The function $f(x)$ is usually selected based on some optimality criterion. A common criterion we will use here is the mean squared error between the predicted and the real value of $y$:

$$ L = \frac{1}{N} \sum_{n=1}^N (y_n-f(x_n))^2 $$

As an illustration we first generate some noisy data:

In [None]:
def genData(N,sigma,xstart=-2,xstop=2):
    # generate some data
    x = np.array([np.linspace(xstart, xstop, N)]).T      # x are regularly spaced 
    f_gt = lambda x: 3 + np.sin(x) + 0.5*np.sin(1.5*x-2) # some function
    y = f_gt(x) + sigma*np.random.randn(N,1)             # add random noise
    return x,y,f_gt

x,y,f_gt = genData(N=30,sigma=0.35) # 30 points with additive noise with std of 0.35

# show the data and the underlying ground truth function
pplot(x,y,[[f_gt,'ground_truth']])

## Linear basis function model
In many practical situations the actual function $f(x)$ behind the data is unknown. Therefore the regression problem consists of two parts. First, choose a function and then as the function might have some parameters, estimate the optimal values for the parameters. Usually, for practical reasons the choice is first limited to a class of functions. A flexible and general model we consider here is the so called "linear basis function model".
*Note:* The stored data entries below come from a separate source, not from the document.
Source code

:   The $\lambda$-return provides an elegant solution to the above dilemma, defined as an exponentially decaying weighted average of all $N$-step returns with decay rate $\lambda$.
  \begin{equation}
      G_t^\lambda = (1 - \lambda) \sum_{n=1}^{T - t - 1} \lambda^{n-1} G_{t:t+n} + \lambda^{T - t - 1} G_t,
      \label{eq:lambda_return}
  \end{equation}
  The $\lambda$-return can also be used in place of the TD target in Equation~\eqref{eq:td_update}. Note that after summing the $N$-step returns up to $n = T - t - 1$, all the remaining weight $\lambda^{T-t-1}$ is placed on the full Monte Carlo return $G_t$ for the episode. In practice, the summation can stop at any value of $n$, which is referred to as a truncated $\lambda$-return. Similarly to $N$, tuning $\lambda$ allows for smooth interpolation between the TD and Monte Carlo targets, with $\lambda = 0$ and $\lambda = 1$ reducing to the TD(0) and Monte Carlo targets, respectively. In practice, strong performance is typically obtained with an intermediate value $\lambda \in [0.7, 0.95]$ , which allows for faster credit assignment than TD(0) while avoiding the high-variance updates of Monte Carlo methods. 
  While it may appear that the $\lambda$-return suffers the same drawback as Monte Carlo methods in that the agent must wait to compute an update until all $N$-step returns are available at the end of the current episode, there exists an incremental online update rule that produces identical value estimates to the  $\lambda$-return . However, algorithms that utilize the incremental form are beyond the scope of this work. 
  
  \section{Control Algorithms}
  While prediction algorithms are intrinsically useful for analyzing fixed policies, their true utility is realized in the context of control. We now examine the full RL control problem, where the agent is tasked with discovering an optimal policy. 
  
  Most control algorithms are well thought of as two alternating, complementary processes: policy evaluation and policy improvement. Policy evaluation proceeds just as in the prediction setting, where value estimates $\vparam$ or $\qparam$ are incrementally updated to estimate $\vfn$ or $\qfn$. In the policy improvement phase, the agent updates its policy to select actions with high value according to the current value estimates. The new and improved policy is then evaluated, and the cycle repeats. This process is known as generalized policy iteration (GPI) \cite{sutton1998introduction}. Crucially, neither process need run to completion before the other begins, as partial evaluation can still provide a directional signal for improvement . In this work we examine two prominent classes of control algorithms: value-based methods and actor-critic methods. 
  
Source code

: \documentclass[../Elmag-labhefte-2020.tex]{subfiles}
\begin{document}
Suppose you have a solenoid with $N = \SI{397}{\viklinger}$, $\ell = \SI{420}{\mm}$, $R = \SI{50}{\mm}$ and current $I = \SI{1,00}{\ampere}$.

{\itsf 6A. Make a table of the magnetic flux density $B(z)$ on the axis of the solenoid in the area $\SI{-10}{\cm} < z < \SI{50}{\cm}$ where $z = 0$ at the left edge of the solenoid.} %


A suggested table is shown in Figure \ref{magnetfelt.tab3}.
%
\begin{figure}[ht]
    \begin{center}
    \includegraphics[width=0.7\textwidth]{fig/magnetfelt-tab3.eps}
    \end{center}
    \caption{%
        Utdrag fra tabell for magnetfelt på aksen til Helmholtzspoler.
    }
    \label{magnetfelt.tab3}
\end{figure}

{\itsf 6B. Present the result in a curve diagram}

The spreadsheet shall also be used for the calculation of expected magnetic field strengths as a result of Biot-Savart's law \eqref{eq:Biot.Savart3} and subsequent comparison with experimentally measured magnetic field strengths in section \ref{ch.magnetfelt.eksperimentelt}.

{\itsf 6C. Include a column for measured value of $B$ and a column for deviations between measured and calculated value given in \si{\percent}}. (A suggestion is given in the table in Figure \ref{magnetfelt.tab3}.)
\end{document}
Let $\psi_0(x),...,\psi_{M}(x)$ be $M+1$ fixed non-linear functions of the input variable $x$. Linear combination of the non-linear functions is then:

$$ f(x;{\bf w})=\sum_{m=0}^{M} w_m \psi_m(x) $$

where the non-linear functions $\psi_m( x)$ are known as the "basis functions" and the coefficients ${\bf w}=[w_0,...,w_M]^T$ are the model parameters. 

There are many possible choices for the basis functions. We will use here the polynomial basis:

$$ \psi_m( x)= x^m $$

Other popular choices for basis functions are Gaussian basis, logistic functions, Fourier basis, etc.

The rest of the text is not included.